You can make your own from any compressor too.
Output the vocal track to a bus.
Create a Send, routing the vocal track to an aux track.
Insert a Sonitus EQ on the aux track, set the first node to high pass at 1000. Copy this setting to all other nodes. Solo this track and turn up the output gain as necessary. You should be hearing only S-sounds really loud. Turn off solo.
Now add a compressor like ca2a to the vocal bus and send your aux track to the side chain input on the ca2a on the vocal bus.
You are now in total control. You are in control of what triggers the de-esser. You are in control of the compressor you use.

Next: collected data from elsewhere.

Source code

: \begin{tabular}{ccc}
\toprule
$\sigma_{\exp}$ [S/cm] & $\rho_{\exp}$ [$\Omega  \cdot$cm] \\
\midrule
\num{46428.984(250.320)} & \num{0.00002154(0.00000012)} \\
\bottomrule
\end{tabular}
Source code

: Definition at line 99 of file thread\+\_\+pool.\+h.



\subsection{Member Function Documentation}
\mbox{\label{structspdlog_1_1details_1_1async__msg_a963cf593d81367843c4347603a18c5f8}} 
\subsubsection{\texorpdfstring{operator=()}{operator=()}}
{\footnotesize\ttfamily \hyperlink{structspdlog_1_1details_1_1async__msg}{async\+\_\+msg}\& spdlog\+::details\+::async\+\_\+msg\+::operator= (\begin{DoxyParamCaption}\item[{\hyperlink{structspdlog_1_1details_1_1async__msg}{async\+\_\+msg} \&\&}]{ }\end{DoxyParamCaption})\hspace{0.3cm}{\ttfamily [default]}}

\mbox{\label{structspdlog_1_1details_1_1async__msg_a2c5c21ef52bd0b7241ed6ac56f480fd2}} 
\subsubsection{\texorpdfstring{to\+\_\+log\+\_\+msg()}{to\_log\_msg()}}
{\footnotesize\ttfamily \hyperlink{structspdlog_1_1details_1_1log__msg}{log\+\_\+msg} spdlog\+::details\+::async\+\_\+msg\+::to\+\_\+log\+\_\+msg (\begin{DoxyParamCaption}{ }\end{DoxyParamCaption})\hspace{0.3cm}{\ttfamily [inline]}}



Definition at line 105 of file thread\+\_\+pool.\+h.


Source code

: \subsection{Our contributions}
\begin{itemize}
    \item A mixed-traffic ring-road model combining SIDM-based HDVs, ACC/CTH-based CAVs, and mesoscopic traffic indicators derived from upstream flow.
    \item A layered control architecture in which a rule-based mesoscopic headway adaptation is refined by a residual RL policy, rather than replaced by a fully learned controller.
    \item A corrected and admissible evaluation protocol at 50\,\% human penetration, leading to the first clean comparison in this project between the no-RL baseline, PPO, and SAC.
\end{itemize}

You are in control of all the settings you apply. You have a gain reduction meter that shows when compression is applied.
This works because at the time of sibalance, there is no other sound you need to keep. Even with a good amount of bleed, as long a the vocal is significantly louder you can make it work. Lots of cymbals might mess it up though.

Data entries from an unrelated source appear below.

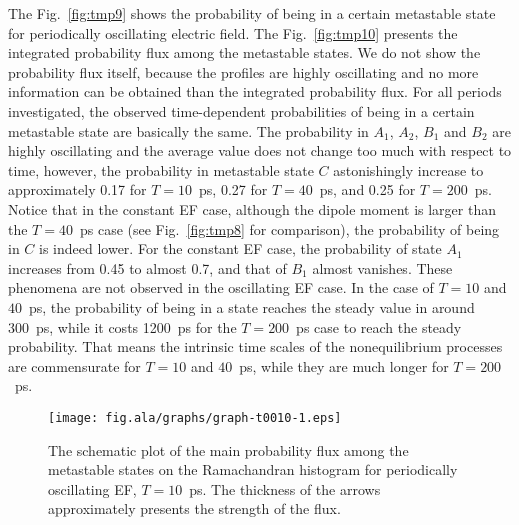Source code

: \documentclass[aip,jcp,a4paper,preprint,onecolumn]{revtex4-1}
\begin{document}
The Fig.~\ref{fig:tmp9} shows the probability of being in a certain
metastable state for periodically oscillating electric field.  The
Fig.~\ref{fig:tmp10} presents the integrated probability flux among
the metastable states. We do not show the probability flux itself,
because the profiles are highly oscillating and no more
information can be obtained than the integrated probability flux.
For all periods investigated,
the observed time-dependent probabilities of being in a certain metastable
state are basically the same.
The probability in $A_1$, $A_2$, $B_1$ and $B_2$ are
highly oscillating and the average value does not change
too much with respect to time,
however, the probability in metastable state $C$ astonishingly
increase to approximately 0.17 for $T=10$~ps, 0.27 for  $T=40$~ps, and
0.25 for $T=200$~ps.
Notice that in the constant EF case, although the dipole moment is
larger than the  $T=40$~ps case (see Fig.~\ref{fig:tmp8} for comparison), the
probability of being in $C$ is indeed lower.
For the constant EF case, the probability of state $A_1$
increases from 0.45 to almost 0.7, and that of $B_1$ almost vanishes.
These phenomena are not observed in the oscillating EF case.
In the case of $T=10$ and $40$~ps, the probability of being in a state
reaches the steady value in around 300~ps, while it costs 1200~ps
for the $T=200$~ps case to reach the steady probability. That means
the intrinsic time scales of the nonequilibrium processes are commensurate
for $T=10$ and $40$~ps, while they are much longer for $T=200$~ps.

\begin{figure}
  \centering
  \texttt{[image: fig.ala/graphs/graph-t0010-1.eps]}
  \caption{The schematic plot of the main probability flux among the metastable
    states on the Ramachandran histogram
    for periodically oscillating EF, $T=10$~ps. The thickness 
    of the arrows approximately presents the strength of the flux.
  }
  \label{fig:tmp11}
\end{figure}
\end{document}
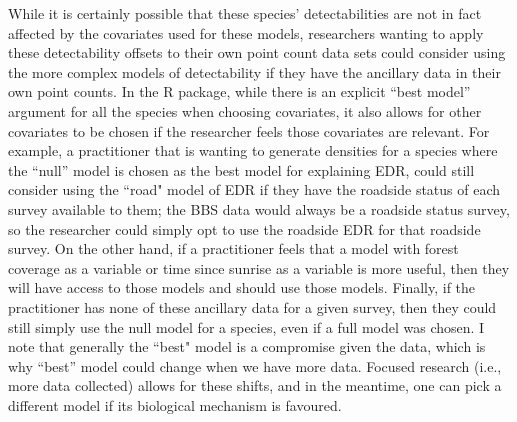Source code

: \par While it is certainly possible that these species’ detectabilities are not in fact affected by the covariates used for these models, researchers wanting to apply these detectability offsets to their own point count data sets could consider using the more complex models of detectability if they have the ancillary data in their own point counts. In the  R package, while there is an explicit “best model” argument for all the species when choosing covariates, it also allows for other covariates to be chosen if the researcher feels those covariates are relevant. For example, a practitioner that is wanting to generate densities for a species where the “null” model is chosen as the best model for explaining EDR, could still consider using the ``road" model of EDR if they have the roadside status of each survey available to them; the BBS data would always be a roadside status survey, so the researcher could simply opt to use the roadside EDR for that roadside survey. On the other hand, if a practitioner feels that a model with forest coverage as a variable or time since sunrise as a variable is more useful, then they will have access to those models and should use those models. Finally, if the practitioner has none of these ancillary data for a given survey, then they could still simply use the null model for a species, even if a full model was chosen. I note that generally the ``best" model is a compromise given the data, which is why “best” model could change when we have more data. Focused research (i.e., more data collected) allows for these shifts, and in the meantime, one can pick a different model if its biological mechanism is favoured. 

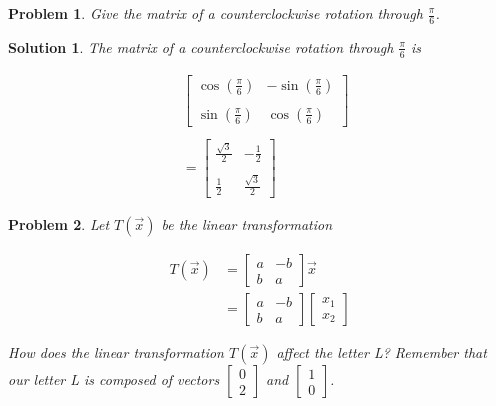 \documentclass{article}
\newtheorem{problem}{Problem}
\newtheorem*{solution}{Solution}
\begin{document}
\begin{problem}
Give the matrix of a counterclockwise rotation through $\displaystyle \frac{\pi}{6}$.
\end{problem}

\begin{solution}
The matrix of a counterclockwise rotation through $\displaystyle \frac{\pi}{6}$ is

\begin{align*}
& \begin{bmatrix}
\cos\left(\displaystyle \frac{\pi}{6}\right) & -\sin\left(\displaystyle \frac{\pi}{6}\right) \\ \\
\sin\left(\displaystyle \frac{\pi}{6}\right) & \cos\left(\displaystyle \frac{\pi}{6}\right)
\end{bmatrix} \\ \\
&=
\begin{bmatrix}
\displaystyle \frac{\sqrt{3}}{2} & -\displaystyle \frac{1}{2} \\ \\
\displaystyle \frac{1}{2} & \displaystyle \frac{\sqrt{3}}{2}
\end{bmatrix} 
\end{align*}
\end{solution}

\begin{problem}
Let $T(\vec{x})$ be the linear transformation

\begin{align*}
T(\vec{x}) &= \begin{bmatrix}a & -b \\ b & a \end{bmatrix} \vec{x} \\
		&= \begin{bmatrix}a & -b \\ b & a \end{bmatrix} \begin{bmatrix} x_{1} \\ x_{2} \end{bmatrix}
\end{align*}

How does the linear transformation $T(\vec{x})$ affect the letter L? Remember that our letter L is composed of vectors $\begin{bmatrix} 0 \\ 2 \end{bmatrix}$ and $\begin{bmatrix} 1 \\ 0 \end{bmatrix}$.
\end{problem}
\end{document}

I have a two channel hardware compressor. Using this technique, I can De-ess a vocal for a live performance. The compressors in my UCX don't have sidechain capacity, so I use hardware to do it with zero latency. Doing this costs me two sends and an input on the interface.
The benefit of not doing it live in sonar is that I can push the buffer to max, making the recording very safe. Latency doesn't matter. Once latency matters, I can add a sonar de-esser without real fear of increasing latency much.